» **What to do**: Copy each line below holding "last".

» **Provided information**:
[Start of section]

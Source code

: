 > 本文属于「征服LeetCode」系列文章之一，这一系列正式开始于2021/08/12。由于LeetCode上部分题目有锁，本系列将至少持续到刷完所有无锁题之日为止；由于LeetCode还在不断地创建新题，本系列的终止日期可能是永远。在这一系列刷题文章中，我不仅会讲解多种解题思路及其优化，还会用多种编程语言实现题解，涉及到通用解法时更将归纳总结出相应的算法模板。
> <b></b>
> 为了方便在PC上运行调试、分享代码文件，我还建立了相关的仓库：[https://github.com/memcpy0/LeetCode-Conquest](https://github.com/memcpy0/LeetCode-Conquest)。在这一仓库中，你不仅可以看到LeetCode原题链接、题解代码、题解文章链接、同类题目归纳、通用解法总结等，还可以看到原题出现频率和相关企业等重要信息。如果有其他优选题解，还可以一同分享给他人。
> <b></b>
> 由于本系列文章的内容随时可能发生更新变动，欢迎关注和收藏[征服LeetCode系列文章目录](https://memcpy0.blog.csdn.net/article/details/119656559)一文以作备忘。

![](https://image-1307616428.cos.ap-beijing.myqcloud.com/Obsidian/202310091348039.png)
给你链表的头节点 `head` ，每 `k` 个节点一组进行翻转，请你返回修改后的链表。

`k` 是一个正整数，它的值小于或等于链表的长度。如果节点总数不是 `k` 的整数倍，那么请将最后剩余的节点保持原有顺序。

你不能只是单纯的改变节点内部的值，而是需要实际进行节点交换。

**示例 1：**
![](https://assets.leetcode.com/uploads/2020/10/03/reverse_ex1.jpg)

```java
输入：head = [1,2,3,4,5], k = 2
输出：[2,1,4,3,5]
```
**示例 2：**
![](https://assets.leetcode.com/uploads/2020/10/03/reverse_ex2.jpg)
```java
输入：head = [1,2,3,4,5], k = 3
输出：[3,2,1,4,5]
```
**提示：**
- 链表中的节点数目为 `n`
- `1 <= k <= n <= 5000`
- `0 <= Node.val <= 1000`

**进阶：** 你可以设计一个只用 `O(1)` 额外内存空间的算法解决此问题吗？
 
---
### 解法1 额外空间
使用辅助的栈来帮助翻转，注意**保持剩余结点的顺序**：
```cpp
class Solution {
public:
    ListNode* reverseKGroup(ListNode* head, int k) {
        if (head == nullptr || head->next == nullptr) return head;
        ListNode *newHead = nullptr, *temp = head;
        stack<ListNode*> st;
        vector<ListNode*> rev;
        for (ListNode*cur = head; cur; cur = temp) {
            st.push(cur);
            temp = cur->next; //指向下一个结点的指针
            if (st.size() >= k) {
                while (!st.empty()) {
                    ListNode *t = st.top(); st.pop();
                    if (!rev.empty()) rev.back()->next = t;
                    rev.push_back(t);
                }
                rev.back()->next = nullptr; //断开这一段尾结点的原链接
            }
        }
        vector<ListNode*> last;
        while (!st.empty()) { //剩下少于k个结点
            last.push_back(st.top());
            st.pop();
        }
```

[End of section]

» **Response to this task**:
        vector<ListNode*> last;
            last.push_back(st.top());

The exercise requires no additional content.